Все это поначалу показалось очень уж причудливым. Публика молчала, в недоумении. Но чем дальше шел первый акт, тем сильнее сочилось со сцены особенное что-то, горестно-поэтическое, сжимающее сердце. Что? Не так легко и определить. Внесловесное, может быть, музыкальное – но некая власть шла oттyдa – зрительный зал подпадал сладостному наркозу искусства. Как удалось уловить «им» внутренний звук пьесы, ее стон, ритм? Это уж загадка художества, живого и органического, то есть очень таинственного дела. Пьеса, как говорят в театре, «дошла». Занавес опустился. Зрительный зал молчал.
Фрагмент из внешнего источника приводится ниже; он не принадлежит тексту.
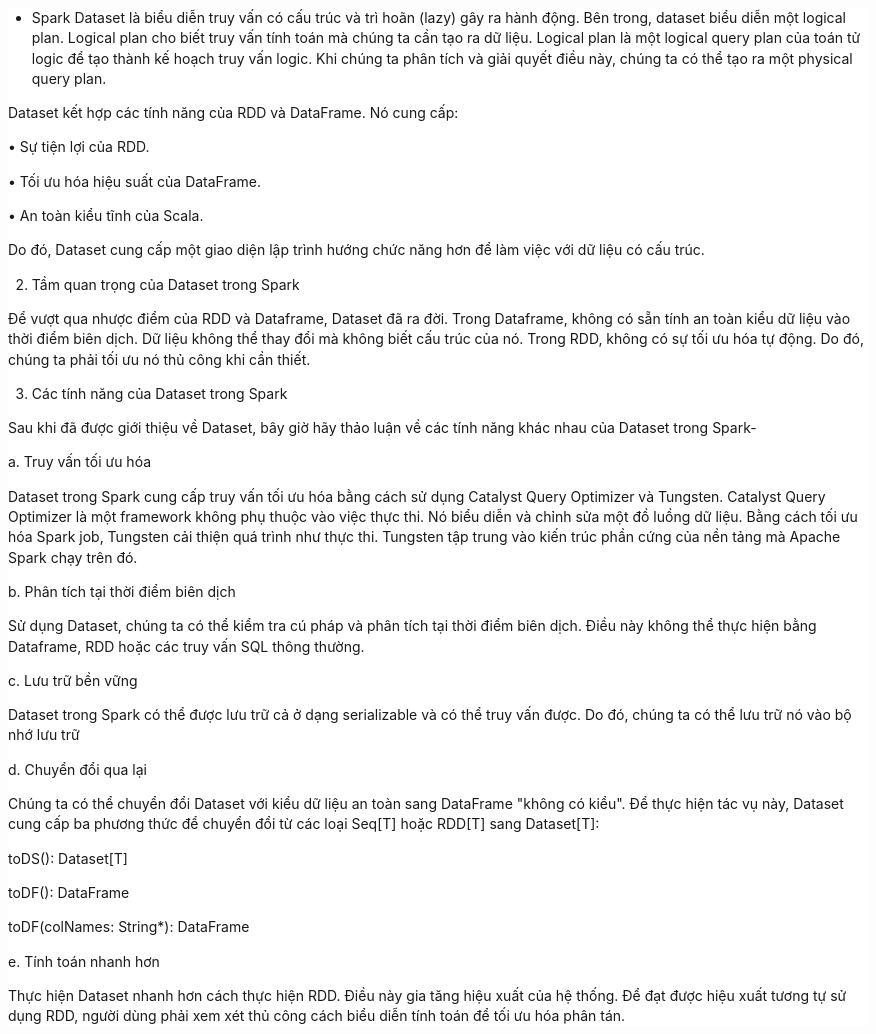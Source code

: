 + Spark Dataset là biểu diễn truy vấn có cấu trúc và trì hoãn (lazy) gây ra hành động. Bên trong, dataset biểu diễn một logical plan. Logical plan cho biết truy vấn tính toán mà chúng ta cần tạo ra dữ liệu. Logical plan là một logical query plan của toán tử logic để tạo thành kế hoạch truy vấn logic. Khi chúng ta phân tích và giải quyết điều này, chúng ta có thể tạo ra một physical query plan.

Dataset kết hợp các tính năng của RDD và DataFrame. Nó cung cấp:

•	Sự tiện lợi của RDD. 

•	Tối ưu hóa hiệu suất của DataFrame. 

•	An toàn kiểu tĩnh của Scala. 

Do đó, Dataset cung cấp một giao diện lập trình hướng chức năng hơn để làm việc với dữ liệu có cấu trúc.

2. Tầm quan trọng của Dataset trong Spark

Để vượt qua nhược điểm của RDD và Dataframe, Dataset đã ra đời. Trong Dataframe, không có sẵn tính an toàn kiểu dữ liệu vào thời điểm biên dịch. Dữ liệu không thể thay đổi mà không biết cấu trúc của nó. Trong RDD, không có sự tối ưu hóa tự động. Do đó, chúng ta phải tối ưu nó thủ công khi cần thiết.

3. Các tính năng của Dataset trong Spark

Sau khi đã được giới thiệu về Dataset, bây giờ hãy thảo luận về các tính năng khác nhau của Dataset trong Spark-

a. Truy vấn tối ưu hóa

Dataset trong Spark cung cấp truy vấn tối ưu hóa bằng cách sử dụng Catalyst Query Optimizer và Tungsten. Catalyst Query Optimizer là một framework không phụ thuộc vào việc thực thi. Nó biểu diễn và chỉnh sửa một đồ luồng dữ liệu. Bằng cách tối ưu hóa Spark job, Tungsten cải thiện quá trình như thực thi. Tungsten tập trung vào kiến trúc phần cứng của nền tảng mà Apache Spark chạy trên đó.

b. Phân tích tại thời điểm biên dịch

Sử dụng Dataset, chúng ta có thể kiểm tra cú pháp và phân tích tại thời điểm biên dịch. Điều này không thể thực hiện bằng Dataframe, RDD hoặc các truy vấn SQL thông thường.

c. Lưu trữ bền vững

Dataset trong Spark có thể được lưu trữ cả ở dạng serializable và có thể truy vấn được. Do đó, chúng ta có thể lưu trữ nó vào bộ nhớ lưu trữ

d. Chuyển đổi qua lại

Chúng ta có thể chuyển đổi Dataset với kiểu dữ liệu an toàn sang DataFrame "không có kiểu". Để thực hiện tác vụ này, Dataset cung cấp ba phương thức để chuyển đổi từ các loại Seq[T] hoặc RDD[T] sang Dataset[T]:

toDS(): Dataset[T]

toDF(): DataFrame

toDF(colNames: String*): DataFrame

e. Tính toán nhanh hơn

Thực hiện Dataset nhanh hơn cách thực hiện RDD. Điều này gia tăng hiệu xuất của hệ thống. Để đạt được hiệu xuất tương tự sử dụng RDD, người dùng phải xem xét thủ công cách biểu diễn tính toán để tối ưu hóa phân tán.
За сценой актеры умирали со страху. Одна из актрис упала в обморок.

Молчание зрителей было плодоносное, самое дорогое для театра: настолько сильно впечатление и волнение, что не сразу и вырывается в аплодисмент. Зато, вырвавшись, долго не смолкает.

… Нечего актрисе было падать в обморок. Первый акт имел огромный успех – он и нарастал до самого конца.

***

В «Чайке» театр показал основные свои черты: единство спектакля, его музыкальную цельность, как бы оркестровый характер. Показал и основное ядро своих сил. Играли: сам Станиславский, Лужский, Вишневский, Артем, Книппер, Лилина. Все это – будущая слава театра, художники, которым предстоял живой, естественный рост. Чудесного Артема, к сожалению, нет уже в живых, нет и Лужского, остальные здравствуют, напоминая собой о прекрасных, героических временах московского театра.

Странна судьба двух участников первого представления «Чайки» – Мейерхольда и Роксановой.

Мейерхольд играл отлично – неудачника. Треплев – Мейерхольд стреляется по пьесе. Нервное, и одаренное, и недоодаренное дал Мейерхольд в этой фигуре: сыграл как бы себя самого. Черты талантливости без некоего «Божьего благословения», нервность без влаги, головная, сухая возбужденность и неспособность к творчеству органическому, из почвы, подсознания идущему – это, кажется, и есть Мейерхольд. Он ушел довольно скоро от Станиславского. Как актер, ничего не дал. Как режиссер, обнаружил много и выдумки, и изящества – прямо даже дарования («Балаганчик» Блока – замечательная постановка). Но, в общем, неблагодарность и бесплодие определили путь этого незаурядного человека. Он стал врагом Станиславского, врагом Москвы, корней, истинных соков русской земли. В жилах его будто не кровь, а клюквенный сок блоковского «Балаганчика». Как многие неудачники и полунеудачники, примкнул сразу, с бешенством и яростью, к коммунизму. Сделал одну-две интересные постановки и прославился «переделками» (искажениями) классических пьес. Сейчас, кажется, и у советской власти не в почете… А во всяком случае: как был, так и остался в безвоздушном пространстве.

Роксанова… – Станиславский, в воспоминаниях, перечисляет актрис, выдвинувшихся в «Чайке» (Книппер и Лилина). О Роксановой – самой Чайке – не сказано. И не мог он сказать: она просто плохо играла. Единственный слабый пункт пьесы – сама Чайка! В тех же воспоминаниях говорится, что Чехов был в отчаянии от «одной актрисы»… Он даже требовал, чтобы у ней взяли роль. Она тоже не удержалась в театре, не прижилась в нем. Какова ее судьба дальнейшая, не знаю.

… Не она ли и упала в обморок после первого акта? Если да, то о пьесе ошиблась, а о себе – нет.